→ Instructions to follow
Leaving out the images, repeat all the lines below exactly.

→ Records provided
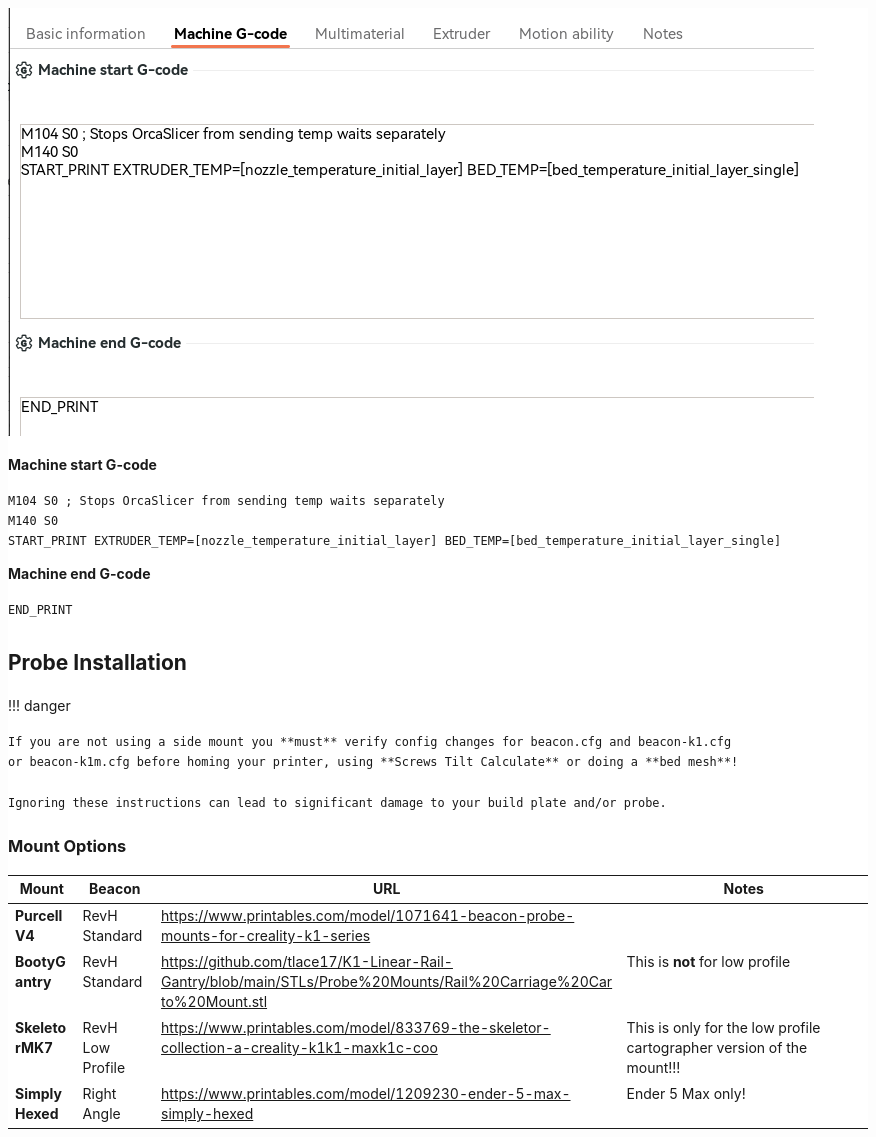 ![image](assets/images/slicer.png)

**Machine start G-code**
```
M104 S0 ; Stops OrcaSlicer from sending temp waits separately
M140 S0
START_PRINT EXTRUDER_TEMP=[nozzle_temperature_initial_layer] BED_TEMP=[bed_temperature_initial_layer_single]
```

**Machine end G-code**
```
END_PRINT
```

## Probe Installation

!!! danger

    If you are not using a side mount you **must** verify config changes for beacon.cfg and beacon-k1.cfg 
    or beacon-k1m.cfg before homing your printer, using **Screws Tilt Calculate** or doing a **bed mesh**!  

    Ignoring these instructions can lead to significant damage to your build plate and/or probe.

### Mount Options

| Mount           | Beacon           | URL                                                                                          | Notes                                                                 |
|-----------------|------------------|----------------------------------------------------------------------------------------------|-----------------------------------------------------------------------|
| **PurcellV4**   | RevH Standard    | <https://www.printables.com/model/1071641-beacon-probe-mounts-for-creality-k1-series>        |                                                                       |
| **BootyGantry** | RevH Standard    | <https://github.com/tlace17/K1-Linear-Rail-Gantry/blob/main/STLs/Probe%20Mounts/Rail%20Carriage%20Carto%20Mount.stl> | This is **not** for low profile|                                       ||
| **SkeletorMK7** | RevH Low Profile | <https://www.printables.com/model/833769-the-skeletor-collection-a-creality-k1k1-maxk1c-coo> | This is only for the low profile cartographer version of the mount!!! |
| **SimplyHexed** |Right Angle| <https://www.printables.com/model/1209230-ender-5-max-simply-hexed>                        | Ender 5 Max only!|                                                     |
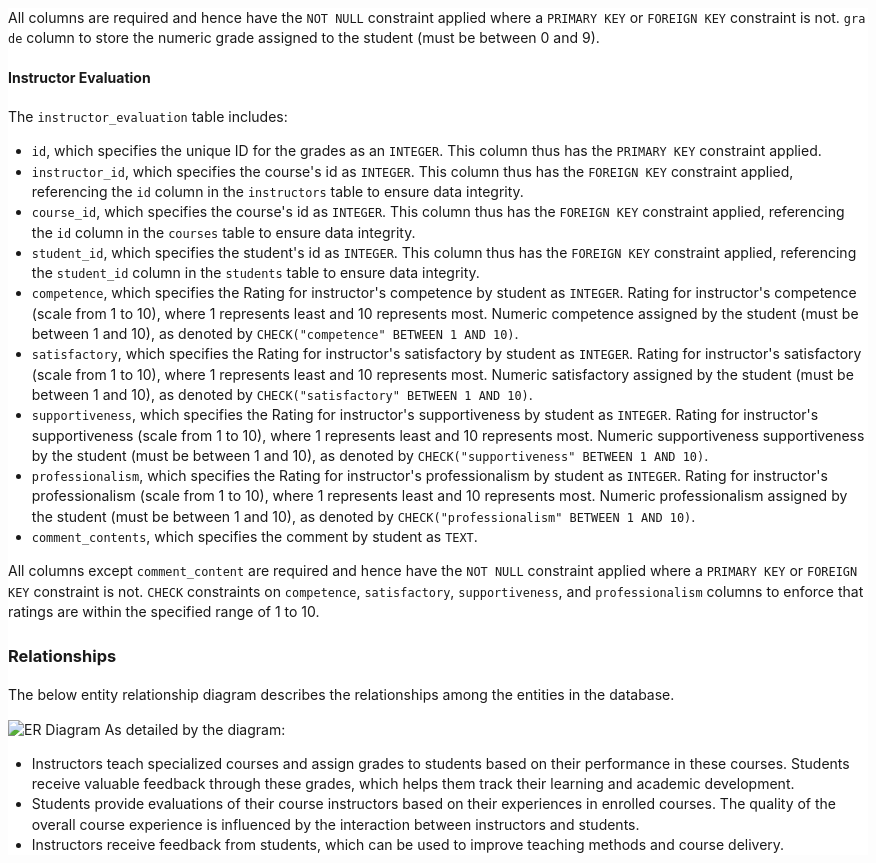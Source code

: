 All columns are required and hence have the `NOT NULL` constraint applied where a `PRIMARY KEY` or `FOREIGN KEY` constraint is not. `grade` column to store the numeric grade assigned to the student (must be between 0 and 9).

#### Instructor Evaluation
The `instructor_evaluation` table includes:

* `id`, which specifies the unique ID for the grades as an `INTEGER`. This column thus has the `PRIMARY KEY` constraint applied.
* `instructor_id`, which specifies the course's id as `INTEGER`.  This column thus has the `FOREIGN KEY` constraint applied, referencing the `id` column in the `instructors` table to ensure data integrity.
* `course_id`, which specifies the course's id as `INTEGER`.  This column thus has the `FOREIGN KEY` constraint applied, referencing the `id` column in the `courses` table to ensure data integrity.
* `student_id`, which specifies the student's id as `INTEGER`.  This column thus has the `FOREIGN KEY` constraint applied, referencing the `student_id` column in the `students` table to ensure data integrity.
* `competence`, which specifies the Rating for instructor's competence by student as `INTEGER`. Rating for instructor's competence (scale from 1 to 10), where 1 represents least and 10 represents most.  Numeric competence assigned by the student (must be between 1 and 10), as denoted by `CHECK("competence" BETWEEN 1 AND 10)`.
* `satisfactory`, which specifies the Rating for instructor's satisfactory by student as `INTEGER`. Rating for instructor's satisfactory (scale from 1 to 10), where 1 represents least and 10 represents most.  Numeric satisfactory assigned by the student (must be between 1 and 10), as denoted by `CHECK("satisfactory" BETWEEN 1 AND 10)`.
* `supportiveness`, which specifies the Rating for instructor's supportiveness by student as `INTEGER`. Rating for instructor's supportiveness (scale from 1 to 10), where 1 represents least and 10 represents most.  Numeric supportiveness supportiveness by the student (must be between 1 and 10), as denoted by `CHECK("supportiveness" BETWEEN 1 AND 10)`.
* `professionalism`, which specifies the Rating for instructor's professionalism by student as `INTEGER`. Rating for instructor's professionalism (scale from 1 to 10), where 1 represents least and 10 represents most.  Numeric professionalism assigned by the student (must be between 1 and 10), as denoted by `CHECK("professionalism" BETWEEN 1 AND 10)`.
* `comment_contents`, which specifies the comment by student as `TEXT`.

All columns except `comment_content` are required and hence have the `NOT NULL` constraint applied where a `PRIMARY KEY` or `FOREIGN KEY` constraint is not. `CHECK` constraints on `competence`, `satisfactory`, `supportiveness`, and `professionalism` columns to enforce that ratings are within the specified range of 1 to 10.

### Relationships

The below entity relationship diagram describes the relationships among the entities in the database.

![ER Diagram](diagram.png)
As detailed by the diagram:

* Instructors teach specialized courses and assign grades to students based on their performance in these courses. Students receive valuable feedback through these grades, which helps them track their learning and academic development.
* Students provide evaluations of their course instructors based on their experiences in enrolled courses. The quality of the overall course experience is influenced by the interaction between instructors and students.
* Instructors receive feedback from students, which can be used to improve teaching methods and course delivery.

→ Exercise output
 ![image](assets/images/slicer.png)

**Machine start G-code**
```
M104 S0 ; Stops OrcaSlicer from sending temp waits separately
M140 S0
START_PRINT EXTRUDER_TEMP=[nozzle_temperature_initial_layer] BED_TEMP=[bed_temperature_initial_layer_single]
```

**Machine end G-code**
```
END_PRINT
```

## Probe Installation

!!! danger

    If you are not using a side mount you **must** verify config changes for beacon.cfg and beacon-k1.cfg 
    or beacon-k1m.cfg before homing your printer, using **Screws Tilt Calculate** or doing a **bed mesh**!  

    Ignoring these instructions can lead to significant damage to your build plate and/or probe.

### Mount Options

| Mount           | Beacon           | URL                                                                                          | Notes                                                                 |
|-----------------|------------------|----------------------------------------------------------------------------------------------|-----------------------------------------------------------------------|
| **PurcellV4**   | RevH Standard    | <https://www.printables.com/model/1071641-beacon-probe-mounts-for-creality-k1-series>        |                                                                       |
| **BootyGantry** | RevH Standard    | <https://github.com/tlace17/K1-Linear-Rail-Gantry/blob/main/STLs/Probe%20Mounts/Rail%20Carriage%20Carto%20Mount.stl> | This is **not** for low profile|                                       ||
| **SkeletorMK7** | RevH Low Profile | <https://www.printables.com/model/833769-the-skeletor-collection-a-creality-k1k1-maxk1c-coo> | This is only for the low profile cartographer version of the mount!!! |
| **SimplyHexed** |Right Angle| <https://www.printables.com/model/1209230-ender-5-max-simply-hexed>                        | Ender 5 Max only!|                                                     |
Source code

: All columns are required and hence have the `NOT NULL` constraint applied where a `PRIMARY KEY` or `FOREIGN KEY` constraint is not. `grade` column to store the numeric grade assigned to the student (must be between 0 and 9).

#### Instructor Evaluation
The `instructor_evaluation` table includes:

* `id`, which specifies the unique ID for the grades as an `INTEGER`. This column thus has the `PRIMARY KEY` constraint applied.
* `instructor_id`, which specifies the course's id as `INTEGER`.  This column thus has the `FOREIGN KEY` constraint applied, referencing the `id` column in the `instructors` table to ensure data integrity.
* `course_id`, which specifies the course's id as `INTEGER`.  This column thus has the `FOREIGN KEY` constraint applied, referencing the `id` column in the `courses` table to ensure data integrity.
* `student_id`, which specifies the student's id as `INTEGER`.  This column thus has the `FOREIGN KEY` constraint applied, referencing the `student_id` column in the `students` table to ensure data integrity.
* `competence`, which specifies the Rating for instructor's competence by student as `INTEGER`. Rating for instructor's competence (scale from 1 to 10), where 1 represents least and 10 represents most.  Numeric competence assigned by the student (must be between 1 and 10), as denoted by `CHECK("competence" BETWEEN 1 AND 10)`.
* `satisfactory`, which specifies the Rating for instructor's satisfactory by student as `INTEGER`. Rating for instructor's satisfactory (scale from 1 to 10), where 1 represents least and 10 represents most.  Numeric satisfactory assigned by the student (must be between 1 and 10), as denoted by `CHECK("satisfactory" BETWEEN 1 AND 10)`.
* `supportiveness`, which specifies the Rating for instructor's supportiveness by student as `INTEGER`. Rating for instructor's supportiveness (scale from 1 to 10), where 1 represents least and 10 represents most.  Numeric supportiveness supportiveness by the student (must be between 1 and 10), as denoted by `CHECK("supportiveness" BETWEEN 1 AND 10)`.
* `professionalism`, which specifies the Rating for instructor's professionalism by student as `INTEGER`. Rating for instructor's professionalism (scale from 1 to 10), where 1 represents least and 10 represents most.  Numeric professionalism assigned by the student (must be between 1 and 10), as denoted by `CHECK("professionalism" BETWEEN 1 AND 10)`.
* `comment_contents`, which specifies the comment by student as `TEXT`.

All columns except `comment_content` are required and hence have the `NOT NULL` constraint applied where a `PRIMARY KEY` or `FOREIGN KEY` constraint is not. `CHECK` constraints on `competence`, `satisfactory`, `supportiveness`, and `professionalism` columns to enforce that ratings are within the specified range of 1 to 10.

### Relationships

The below entity relationship diagram describes the relationships among the entities in the database.

![ER Diagram](diagram.png)
As detailed by the diagram:

* Instructors teach specialized courses and assign grades to students based on their performance in these courses. Students receive valuable feedback through these grades, which helps them track their learning and academic development.
* Students provide evaluations of their course instructors based on their experiences in enrolled courses. The quality of the overall course experience is influenced by the interaction between instructors and students.
* Instructors receive feedback from students, which can be used to improve teaching methods and course delivery.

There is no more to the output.